Naspers just saw a windfall the equivalent of more than R115 billion from the sale of a small part of its stake in the company that has been dubbed the Facebook of China: Tencent.
Read: Naspers is cashing in R125 billion of its Tencent shares – to spend on food delivery, fintech, and 'other exciting growth opportunities'
Business Insider South Africa took the liberty of doing the Naspers the favour of drawing up a list of five things the company could do to spend the money.
Organise a company-wide retreat – in space.
At only R2.4 million per person, Naspers could fly about 25,000 of its employees to space for Easter. And then again on Christmas.
(The fact that Business Insider South Africa operates as a unit of Naspers subsidiary Media24 played no role in this calculation.)

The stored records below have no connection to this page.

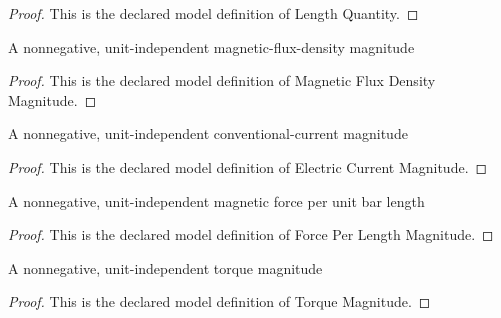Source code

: \begin{proof}
  This is the declared model definition of Length Quantity.
\end{proof}
\begin{definition}
  \label{def:physics:phyx-mini-0949:phyxminiproblems-problemphyxmini0949-magneticfluxdensitymagnitude}
  A nonnegative, unit-independent magnetic-flux-density magnitude
\end{definition}
\begin{proof}
  This is the declared model definition of Magnetic Flux Density Magnitude.
\end{proof}
\begin{definition}
  \label{def:physics:phyx-mini-0949:phyxminiproblems-problemphyxmini0949-electriccurrentmagnitude}
  A nonnegative, unit-independent conventional-current magnitude
\end{definition}
\begin{proof}
  This is the declared model definition of Electric Current Magnitude.
\end{proof}
\begin{definition}
  \label{def:physics:phyx-mini-0949:phyxminiproblems-problemphyxmini0949-forceperlengthmagnitude}
  A nonnegative, unit-independent magnetic force per unit bar length
\end{definition}
\begin{proof}
  This is the declared model definition of Force Per Length Magnitude.
\end{proof}
\begin{definition}
  \label{def:physics:phyx-mini-0949:phyxminiproblems-problemphyxmini0949-torquemagnitude}
  A nonnegative, unit-independent torque magnitude
\end{definition}
\begin{proof}
  This is the declared model definition of Torque Magnitude.
\end{proof}
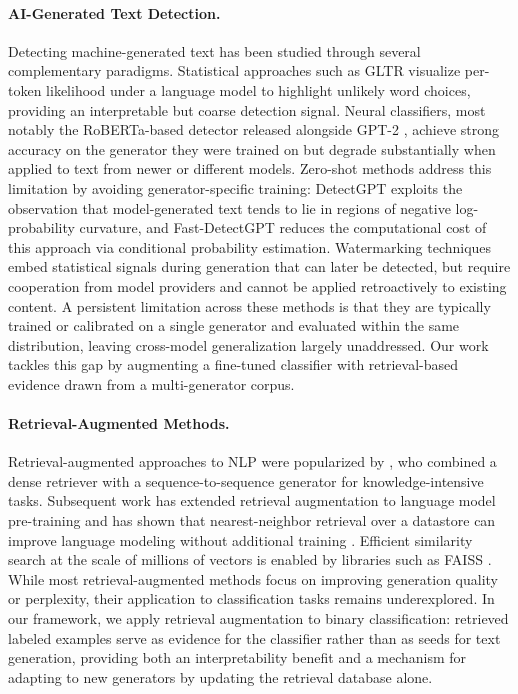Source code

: \documentclass[letterpaper]{article} %
\begin{document}
\paragraph{AI-Generated Text Detection.}
Detecting machine-generated text has been studied through several complementary paradigms. Statistical approaches such as GLTR \cite{gehrmann2019gltr} visualize per-token likelihood under a language model to highlight unlikely word choices, providing an interpretable but coarse detection signal. Neural classifiers, most notably the RoBERTa-based detector released alongside GPT-2 \cite{solaiman2019release}, achieve strong accuracy on the generator they were trained on but degrade substantially when applied to text from newer or different models. Zero-shot methods address this limitation by avoiding generator-specific training: DetectGPT \cite{mitchell2023detectgpt} exploits the observation that model-generated text tends to lie in regions of negative log-probability curvature, and Fast-DetectGPT \cite{bao2024fastdetectgpt} reduces the computational cost of this approach via conditional probability estimation. Watermarking techniques \cite{kirchenbauer2023watermark} embed statistical signals during generation that can later be detected, but require cooperation from model providers and cannot be applied retroactively to existing content. A persistent limitation across these methods is that they are typically trained or calibrated on a single generator and evaluated within the same distribution, leaving cross-model generalization largely unaddressed. Our work tackles this gap by augmenting a fine-tuned classifier with retrieval-based evidence drawn from a multi-generator corpus.

\paragraph{Retrieval-Augmented Methods.}
Retrieval-augmented approaches to NLP were popularized by \citet{lewis2020rag}, who combined a dense retriever with a sequence-to-sequence generator for knowledge-intensive tasks. Subsequent work has extended retrieval augmentation to language model pre-training \cite{guu2020realm} and has shown that nearest-neighbor retrieval over a datastore can improve language modeling without additional training \cite{khandelwal2020knnlm}. Efficient similarity search at the scale of millions of vectors is enabled by libraries such as FAISS \cite{johnson2019faiss}. While most retrieval-augmented methods focus on improving generation quality or perplexity, their application to classification tasks remains underexplored. In our framework, we apply retrieval augmentation to binary classification: retrieved labeled examples serve as evidence for the classifier rather than as seeds for text generation, providing both an interpretability benefit and a mechanism for adapting to new generators by updating the retrieval database alone.
\end{document}
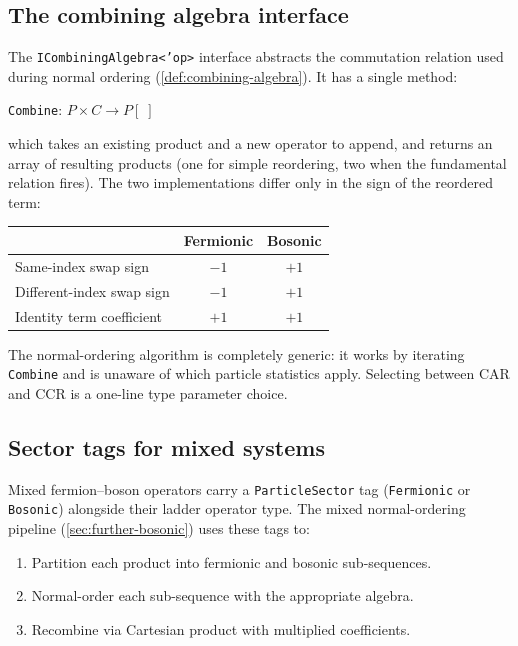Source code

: \subsection*{The combining algebra interface}

The \texttt{ICombiningAlgebra<'op>} interface abstracts the
commutation relation used during normal ordering
(\cref{def:combining-algebra}).  It has a single method:

\begin{center}
\texttt{Combine}: $P \times C \to P[\;]$
\end{center}

\noindent
which takes an existing product and a new operator to append, and
returns an array of resulting products (one for simple reordering,
two when the fundamental relation fires).  The two implementations
differ only in the sign of the reordered term:

\begin{center}
\begin{tabular}{@{}lcc@{}}
\toprule
& \textbf{Fermionic} & \textbf{Bosonic} \\
\midrule
Same-index swap sign & $-1$ & $+1$ \\
Different-index swap sign & $-1$ & $+1$ \\
Identity term coefficient & $+1$ & $+1$ \\
\bottomrule
\end{tabular}
\end{center}

The normal-ordering algorithm is completely generic: it works by
iterating \texttt{Combine} and is unaware of which particle statistics
apply.  Selecting between CAR and CCR is a one-line type parameter
choice.

\subsection*{Sector tags for mixed systems}

Mixed fermion--boson operators carry a \texttt{ParticleSector} tag
(\texttt{Fermionic} or \texttt{Bosonic}) alongside their ladder
operator type.  The mixed normal-ordering pipeline
(\cref{sec:further-bosonic}) uses these tags to:

\begin{enumerate}
  \item Partition each product into fermionic and bosonic
    sub-sequences.
  \item Normal-order each sub-sequence with the appropriate algebra.
  \item Recombine via Cartesian product with multiplied coefficients.
\end{enumerate}

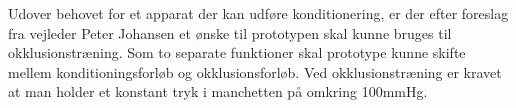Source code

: Udover behovet for et apparat der kan udføre konditionering, er der efter foreslag fra vejleder Peter Johansen et ønske til prototypen skal kunne bruges til okklusionstræning. Som to separate funktioner skal prototype kunne skifte mellem konditioningsforløb og okklusionsforløb. Ved okklusionstræning er kravet at man holder et konstant tryk i manchetten på omkring 100mmHg. 


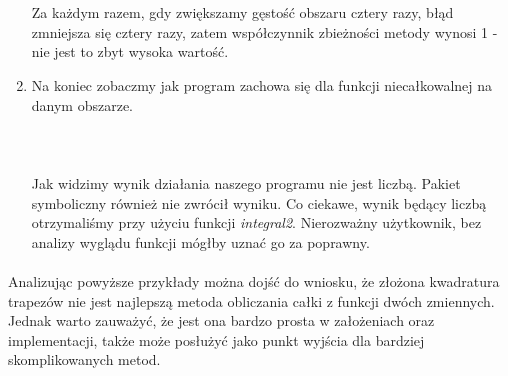 \documentclass{article}
\begin{document}
\begin{enumerate}
{{    }
}\\\\
Za każdym razem, gdy zwiększamy gęstość obszaru cztery razy, błąd zmniejsza się cztery razy, zatem współczynnik zbieżności metody wynosi 1 - nie jest to zbyt wysoka wartość.
\item Na koniec zobaczmy jak program zachowa się dla funkcji niecałkowalnej na danym obszarze.\\\\
\noindent{}\\\\
Jak widzimy wynik działania naszego programu nie jest liczbą. Pakiet symboliczny również nie zwrócił wyniku. Co ciekawe, wynik będący liczbą otrzymaliśmy przy użyciu funkcji \textit{integral2}. Nierozważny użytkownik, bez analizy wyglądu funkcji mógłby uznać go za poprawny.
\end{enumerate}
\paragraph{}
Analizując powyższe przykłady można dojść do wniosku, że złożona kwadratura trapezów nie jest najlepszą metoda obliczania całki z funkcji dwóch zmiennych. Jednak warto zauważyć, że jest ona bardzo prosta w założeniach oraz implementacji, także może posłużyć jako punkt wyjścia dla bardziej skomplikowanych metod.
\end{document}
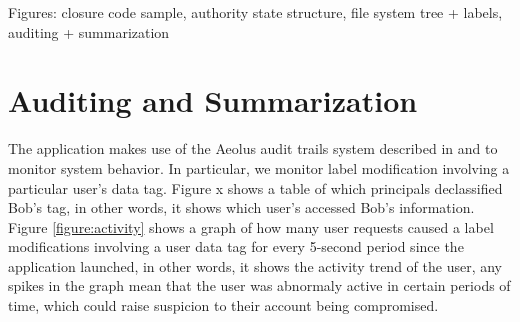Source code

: Figures: closure code sample, authority state structure, file system tree + labels, auditing + summarization

\section{Auditing and Summarization}

The application makes use of the Aeolus audit trails system described in \cite{popic} and \cite{blanks} to monitor system behavior. In particular, we monitor label modification involving a particular user's data tag. Figure x shows a table of which principals declassified Bob's tag, in other words, it shows which user's accessed Bob's information. Figure \ref{figure:activity} shows a graph of how many user requests caused a label modifications involving a user data tag for every 5-second period since the application launched, in other words, it shows the activity trend of the user, any spikes in the graph mean that the user was abnormaly active in certain periods of time, which could raise suspicion to their account being compromised.


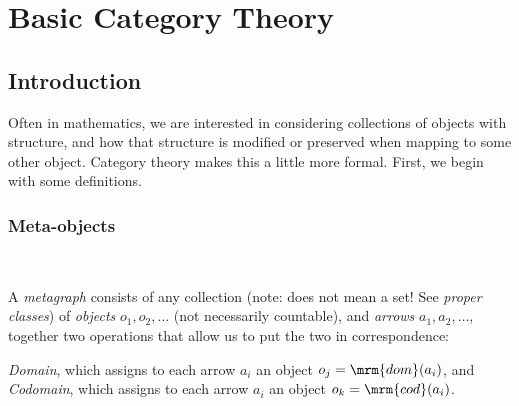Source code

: \documentclass{fkbook}
\theoremstyle{snazzydefinition}
\begin{document}
\tableofcontents


\mainmatter
\pagestyle{main}

\chapter{Basic Category Theory}
\section{Introduction}
Often in mathematics, we are interested in considering collections of
objects with structure, and how that structure is modified or
preserved when mapping to some other object. Category theory makes
this a little more formal. First, we begin with some definitions.\\

\subsection{Meta-objects}~
\begin{definition}[Metagraph]
  A \emph{metagraph} consists of any collection (note: does not mean a
  set! See \emph{proper classes}) of \emph{objects} $o_1, o_2,
  \ldots$ (not necessarily countable), and \emph{arrows} $a_1, a_2,
  \ldots$, together two operations that allow us to put the two in
  correspondence:\\
\end{definition}
\begin{definition}
  \emph{Domain}, which assigns to each arrow $a_i$ an object $o_j =
  \mrm{dom}(a_i)$, and \emph{Codomain}, which assigns to each arrow
  $a_i$ an object $o_k = \mrm{cod}(a_i)$.
\end{definition}
\end{document}
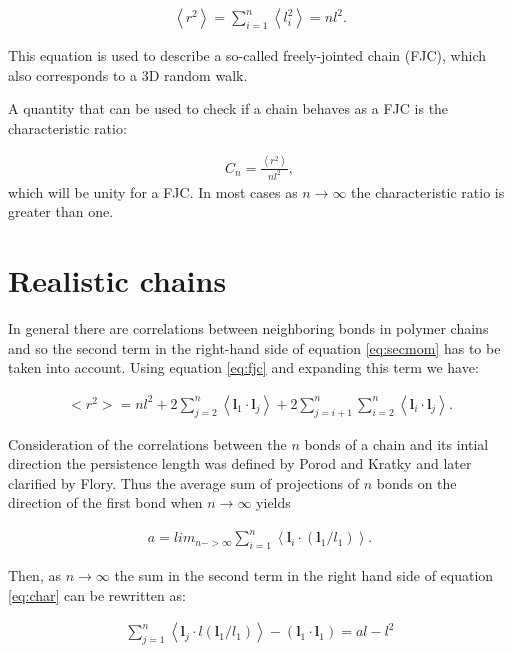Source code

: \begin{gather}
\label{eq:fjc}  
\left<r^2 \right> = \sum_{i=1}^{n}\left<l_{i}^2\right> = nl^2 .
\end{gather}  

This equation is used to describe a so-called freely-jointed chain
(FJC), which also corresponds to a 3D random walk.

A quantity that can be used to check if a chain behaves as a FJC is the
characteristic ratio:

\begin{gather}
C_{n}=\frac{\left<r^{2}\right>}{nl^{2}} ,
\end{gather}
which will be unity for a FJC. In most cases as $n \to \infty$ the
characteristic ratio is greater than one.

\section{Realistic chains}
In general there are  correlations between neighboring bonds in polymer
chains  and so  the second  term in  the right-hand  side  of equation
\ref{eq:secmom}  has  to  be   taken  into  account.   Using  equation
\ref{eq:fjc} and expanding this term we have:

\begin{gather}
\label{eq:char}  
<r^{2}> = nl^{2} + 2 \sum_{j=2}^{n}
\left<  \mathbf{l}_{1} \cdot \mathbf{l}_{j}\right> +
2 \sum_{j=i+1}^{n}\sum_{i=2}^{n}
\left< \mathbf{l}_{i} \cdot \mathbf{l}_{j}\right> .
\end{gather}

Consideration of the correlations between the $n$ bonds of a chain and
its intial  direction the persistence  length was defined by  Porod and
Kratky  and  later  clarified  by  Flory.  Thus  the  average  sum  of
projections of  $n$ bonds on the  direction of the first  bond when $n
\to \infty$ yields

\begin{gather}
a    =   lim_{n->\infty}\sum_{i=1}^{n}    \left<\mathbf{l}_{i}   \cdot
(\mathbf{l}_{1}/l_{1}) \right> .
\end{gather}
  
Then, as $n \to \infty$ the sum in the second term in the right hand
side of equation \ref{eq:char} can be rewritten as:

\begin{gather}
\sum_{j=1}^{n}   \left<\mathbf{l}_{j}   \cdot  l(\mathbf{l}_{1}/l_{1})
\right> -(\mathbf{l}_{1} \cdot \mathbf{l}_{1}) = al - l^{2}
\end{gather}  

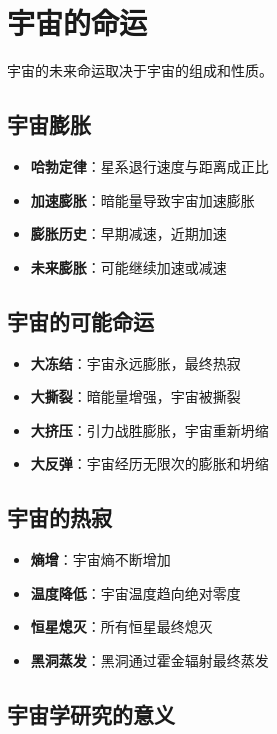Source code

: \documentclass[12pt,UTF8]{ctexbook}
\begin{document}
\section{宇宙的命运}

宇宙的未来命运取决于宇宙的组成和性质。

\subsection{宇宙膨胀}

\begin{itemize}
  \item \textbf{哈勃定律}：星系退行速度与距离成正比
  \item \textbf{加速膨胀}：暗能量导致宇宙加速膨胀
  \item \textbf{膨胀历史}：早期减速，近期加速
  \item \textbf{未来膨胀}：可能继续加速或减速
\end{itemize}

\subsection{宇宙的可能命运}

\begin{itemize}
  \item \textbf{大冻结}：宇宙永远膨胀，最终热寂
  \item \textbf{大撕裂}：暗能量增强，宇宙被撕裂
  \item \textbf{大挤压}：引力战胜膨胀，宇宙重新坍缩
  \item \textbf{大反弹}：宇宙经历无限次的膨胀和坍缩
\end{itemize}

\subsection{宇宙的热寂}

\begin{itemize}
  \item \textbf{熵增}：宇宙熵不断增加
  \item \textbf{温度降低}：宇宙温度趋向绝对零度
  \item \textbf{恒星熄灭}：所有恒星最终熄灭
  \item \textbf{黑洞蒸发}：黑洞通过霍金辐射最终蒸发
\end{itemize}

\subsection{宇宙学研究的意义}
\end{document}
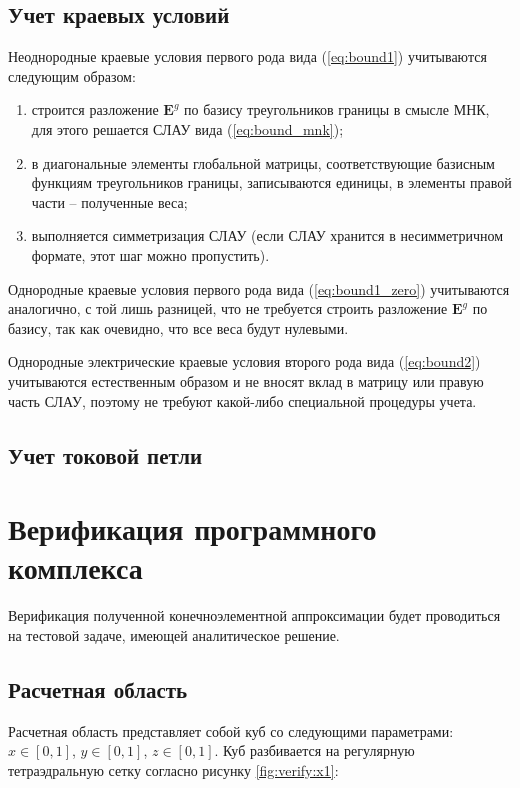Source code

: \documentclass[a4paper,14pt]{article}
\begin{document}

\subsection{Учет краевых условий}

Неоднородные краевые условия первого рода вида (\ref{eq:bound1}) учитываются следующим образом:
\begin{enumerate}
	\item строится разложение $\mathbf{E}^g$ по базису треугольников границы в смысле МНК, для этого решается СЛАУ вида (\ref{eq:bound_mnk});
	\item в диагональные элементы глобальной матрицы, соответствующие базисным функциям треугольников границы, записываются единицы, в элементы правой части -- полученные веса;
	\item выполняется симметризация СЛАУ (если СЛАУ хранится в несимметричном формате, этот шаг можно пропустить).
\end{enumerate}

Однородные краевые условия первого рода вида (\ref{eq:bound1_zero}) учитываются аналогично, с той лишь разницей, что не требуется строить разложение $\mathbf{E}^g$ по базису, так как очевидно, что все веса будут нулевыми.

Однородные электрические краевые условия второго рода вида (\ref{eq:bound2}) учитываются естественным образом и не вносят вклад в матрицу или правую часть СЛАУ, поэтому не требуют какой-либо специальной процедуры учета.


\subsection{Учет токовой петли}


\clearpage
\section{Верификация программного комплекса}
Верификация полученной конечноэлементной аппроксимации будет проводиться на тестовой задаче, имеющей аналитическое решение.
\subsection{Расчетная область}
Расчетная область представляет собой куб со следующими параметрами: $x \in [0,1]$, $y \in [0,1]$, $z \in [0,1]$. Куб разбивается на регулярную тетраэдральную сетку согласно рисунку \ref{fig:verify:x1}:
\end{document}
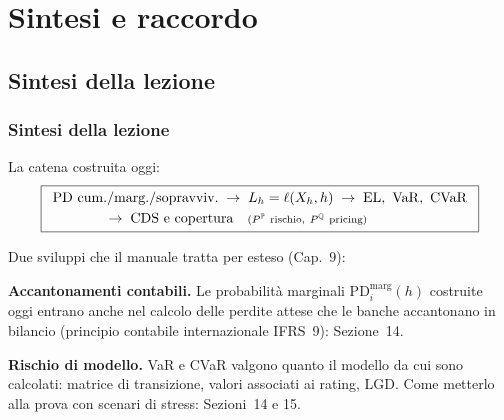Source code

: 

\section{Sintesi e raccordo}

\subsection{Sintesi della lezione}%

\begin{frame}%
%

\frametitle{Sintesi della lezione}%
%

%


La catena costruita oggi:
\[
\boxed{
\begin{array}{l}
\text{$\mathrm{PD}$ cum./marg./sopravviv.}
\;\rightarrow\;
L_h=\ell(X_h,h)
\;\rightarrow\;
\mathrm{EL},\ \VaR,\ \CVaR
\\[1mm]
\qquad\qquad
\rightarrow\;
\text{CDS e copertura}
\quad
{\scriptstyle (P^{\Prob}\ \text{rischio},\ P^{\Q}\ \text{pricing})}
\end{array}
}
\]


\medskip

Due sviluppi che il manuale tratta per esteso (Cap.~9):

\begin{stepitemize}
\item \textbf{Accantonamenti contabili.} Le probabilit\`{a} marginali
$\mathrm{PD}_{i}^{\mathrm{marg}}(h)$ costruite oggi entrano anche nel calcolo
delle perdite attese che le banche accantonano in bilancio (principio
contabile internazionale IFRS~9): Sezione~14.

\item \textbf{Rischio di modello.} VaR e CVaR valgono quanto il modello da cui
sono calcolati: matrice di transizione, valori associati ai rating, LGD. Come
metterlo alla prova con scenari di stress: Sezioni~14 e 15.
\end{stepitemize}

%

\transboxout
\end{frame}%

Sponsor the Naspers Premier Football League
Naspers could not only sponsor the English premier league for R2 billion a year (Barclay's last paid sponsorship fee), but go as further as purchasing four of the league's top football clubs:
Premier League sponsorship, R2 billion
Manchester United, R43.4 billion
Manchester City, R23.9 billion
Arsenal, R22.7 billion
Chelsea, R21.7 billion
Source: Forbes
Become a corporate nuclear power.
One warhead costs about R200 million. Naspers could build up a nuclear weapons cache of more than 500 missiles.
Build 1.15 million RDP houses.
The cost of a 50m² RDP house is about R2,000 per square metre according to construction company Aecom's latest property and construction cost guide for Africa. With the SA Institute of Race Relations placing SA’s housing backlog at around 2 million units, Naspers could more than halve that.
Buy – and then improve – the best corporate campus in the world.
What Apple and Naspers share in common (other than being in the top three largest companies by market capitalisation in their respective countries) is that both employ about 25,000 people each.
Naspers could easily afford to acquire Apple's new R60 billion 'ring' campus to move all its employees into and use the change to relocate all of them, re-brand, furnish and maintain it.